Re: [RFC v6 PATCH 2/2] mm: mmap: zap pages with read mmap_sem in munmap

From: Vlastimil Babka
Date: Wed Aug 08 2018 - 05:22:39 EST

On 08/08/2018 03:51 AM, Yang Shi wrote:
> On 8/6/18 10:45 PM, Michal Hocko wrote:
>> On Mon 06-08-18 15:19:06, Yang Shi wrote:
>>> On 8/6/18 1:52 PM, Michal Hocko wrote:
>>>> On Mon 06-08-18 13:48:35, Yang Shi wrote:
>>>>> On 8/6/18 1:41 PM, Michal Hocko wrote:
>>>>>> On Mon 06-08-18 09:46:30, Yang Shi wrote:
>>>>>>> On 8/6/18 2:40 AM, Michal Hocko wrote:
>>>>>>>> On Fri 03-08-18 14:01:58, Yang Shi wrote:
>>>>>>>>> On 8/3/18 2:07 AM, Michal Hocko wrote:
>>>>>>>>>> On Fri 27-07-18 02:10:14, Yang Shi wrote:
>>>>>> [...]
>>>>>>>>>>> If the vma has VM_LOCKED | VM_HUGETLB | VM_PFNMAP or uprobe, they are
>>>>>>>>>>> considered as special mappings. They will be dealt with before zapping
>>>>>>>>>>> pages with write mmap_sem held. Basically, just update vm_flags.
>>>>>>>>>> Well, I think it would be safer to simply fallback to the current
>>>>>>>>>> implementation with these mappings and deal with them on top. This would
>>>>>>>>>> make potential issues easier to bisect and partial reverts as well.
>>>>>>>>> Do you mean just call do_munmap()? It sounds ok. Although we may waste some
>>>>>>>>> cycles to repeat what has done, it sounds not too bad since those special
>>>>>>>>> mappings should be not very common.
>>>>>>>> VM_HUGETLB is quite spread. Especially for DB workloads.
>>>>>>> Wait a minute. In this way, it sounds we go back to my old implementation
>>>>>>> with special handling for those mappings with write mmap_sem held, right?
>>>>>> Yes, I would really start simple and add further enhacements on top.
>>>>> If updating vm_flags with read lock is safe in this case, we don't have to
>>>>> do this. The only reason for this special handling is about vm_flags update.
>>>> Yes, maybe you are right that this is safe. I would still argue to have
>>>> it in a separate patch for easier review, bisectability etc...
>>> Sorry, I'm a little bit confused. Do you mean I should have the patch
>>> *without* handling the special case (just like to assume it is safe to
>>> update vm_flags with read lock), then have the other patch on top of it,
>>> which simply calls do_munmap() to deal with the special cases?
>> Just skip those special cases in the initial implementation and handle
>> each special case in its own patch on top.
> Thanks. VM_LOCKED area will not be handled specially since it is easy to
> handle it, just follow what do_munmap does. The special cases will just
> handle VM_HUGETLB, VM_PFNMAP and uprobe mappings.
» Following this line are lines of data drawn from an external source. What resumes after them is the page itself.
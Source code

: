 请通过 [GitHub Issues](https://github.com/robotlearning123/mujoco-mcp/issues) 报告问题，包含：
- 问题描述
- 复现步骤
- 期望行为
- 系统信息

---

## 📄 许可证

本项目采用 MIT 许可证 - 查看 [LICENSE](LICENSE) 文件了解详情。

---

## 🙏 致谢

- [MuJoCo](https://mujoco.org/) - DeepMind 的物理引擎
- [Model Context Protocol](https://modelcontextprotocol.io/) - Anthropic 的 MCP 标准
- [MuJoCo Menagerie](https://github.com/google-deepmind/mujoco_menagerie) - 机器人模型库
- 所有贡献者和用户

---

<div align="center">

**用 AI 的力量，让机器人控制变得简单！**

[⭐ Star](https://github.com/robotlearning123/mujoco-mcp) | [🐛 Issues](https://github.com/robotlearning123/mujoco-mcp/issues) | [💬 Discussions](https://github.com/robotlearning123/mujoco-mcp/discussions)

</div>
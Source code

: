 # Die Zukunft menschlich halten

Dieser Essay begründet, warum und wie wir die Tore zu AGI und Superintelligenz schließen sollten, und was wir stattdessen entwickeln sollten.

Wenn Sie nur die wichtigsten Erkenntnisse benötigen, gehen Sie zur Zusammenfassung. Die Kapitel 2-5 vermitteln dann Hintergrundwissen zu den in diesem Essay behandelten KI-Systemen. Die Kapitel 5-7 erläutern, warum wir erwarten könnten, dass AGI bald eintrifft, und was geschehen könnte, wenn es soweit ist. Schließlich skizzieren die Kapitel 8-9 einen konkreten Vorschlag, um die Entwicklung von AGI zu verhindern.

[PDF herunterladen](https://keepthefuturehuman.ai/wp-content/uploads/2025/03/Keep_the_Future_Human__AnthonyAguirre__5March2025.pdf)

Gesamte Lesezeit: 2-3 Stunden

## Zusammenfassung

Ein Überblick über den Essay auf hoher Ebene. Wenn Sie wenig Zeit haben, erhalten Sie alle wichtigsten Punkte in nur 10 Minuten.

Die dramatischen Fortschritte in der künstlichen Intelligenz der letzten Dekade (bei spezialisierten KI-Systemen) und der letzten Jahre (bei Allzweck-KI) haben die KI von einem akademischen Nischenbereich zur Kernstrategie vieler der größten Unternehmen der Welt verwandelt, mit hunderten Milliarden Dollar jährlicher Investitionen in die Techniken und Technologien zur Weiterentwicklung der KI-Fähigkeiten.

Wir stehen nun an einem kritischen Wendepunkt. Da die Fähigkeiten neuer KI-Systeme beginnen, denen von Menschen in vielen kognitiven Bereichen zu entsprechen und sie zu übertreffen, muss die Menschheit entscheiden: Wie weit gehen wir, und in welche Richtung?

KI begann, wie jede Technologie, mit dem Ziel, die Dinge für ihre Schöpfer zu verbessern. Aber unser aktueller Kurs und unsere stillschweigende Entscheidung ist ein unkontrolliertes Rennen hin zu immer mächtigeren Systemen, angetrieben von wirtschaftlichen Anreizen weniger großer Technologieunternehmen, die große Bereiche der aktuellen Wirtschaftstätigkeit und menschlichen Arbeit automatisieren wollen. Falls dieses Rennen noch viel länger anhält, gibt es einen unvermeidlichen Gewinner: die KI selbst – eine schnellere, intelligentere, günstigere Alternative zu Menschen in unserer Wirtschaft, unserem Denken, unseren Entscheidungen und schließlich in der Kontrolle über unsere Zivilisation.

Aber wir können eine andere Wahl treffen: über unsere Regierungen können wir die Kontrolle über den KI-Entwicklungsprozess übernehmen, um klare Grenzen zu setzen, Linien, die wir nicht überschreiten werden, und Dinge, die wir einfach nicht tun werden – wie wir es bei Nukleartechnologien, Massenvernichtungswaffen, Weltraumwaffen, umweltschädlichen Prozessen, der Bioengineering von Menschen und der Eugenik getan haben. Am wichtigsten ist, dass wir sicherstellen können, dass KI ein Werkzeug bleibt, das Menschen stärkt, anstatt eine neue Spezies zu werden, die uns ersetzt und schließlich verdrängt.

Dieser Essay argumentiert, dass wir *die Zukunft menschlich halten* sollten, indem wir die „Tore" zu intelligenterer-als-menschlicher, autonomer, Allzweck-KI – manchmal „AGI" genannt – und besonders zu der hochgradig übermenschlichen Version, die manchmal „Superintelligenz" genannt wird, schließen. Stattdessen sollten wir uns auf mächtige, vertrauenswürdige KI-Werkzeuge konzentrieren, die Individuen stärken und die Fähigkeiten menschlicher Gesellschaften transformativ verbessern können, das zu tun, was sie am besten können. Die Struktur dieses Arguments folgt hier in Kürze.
So I think you could maybe structure code like this: instead of
introducing do_munmap_zap_rlock() and all those "bool skip_vm_flags"
additions, add a boolean parameter in do_munmap() to use the new
behavior, with only the first user SYSCALL_DEFINE2(munmap) setting it to
true. If true, do_munmap() will do the
- down_write_killable() itself instead of assuming it's already locked
- munmap_lookup_vma()
- check if any of the vma's in the range is "special", if yes, change
the boolean param to "false", and continue like previously, e.g. no mmap
sem downgrade etc.

That would be a basis for further optimizing the special vma cases in
subsequent patches (maybe it's really ok to touch the vma flags with
mmap sem for read as vma's are detached), and to eventually convert more
do_munmap() callers to the new mode.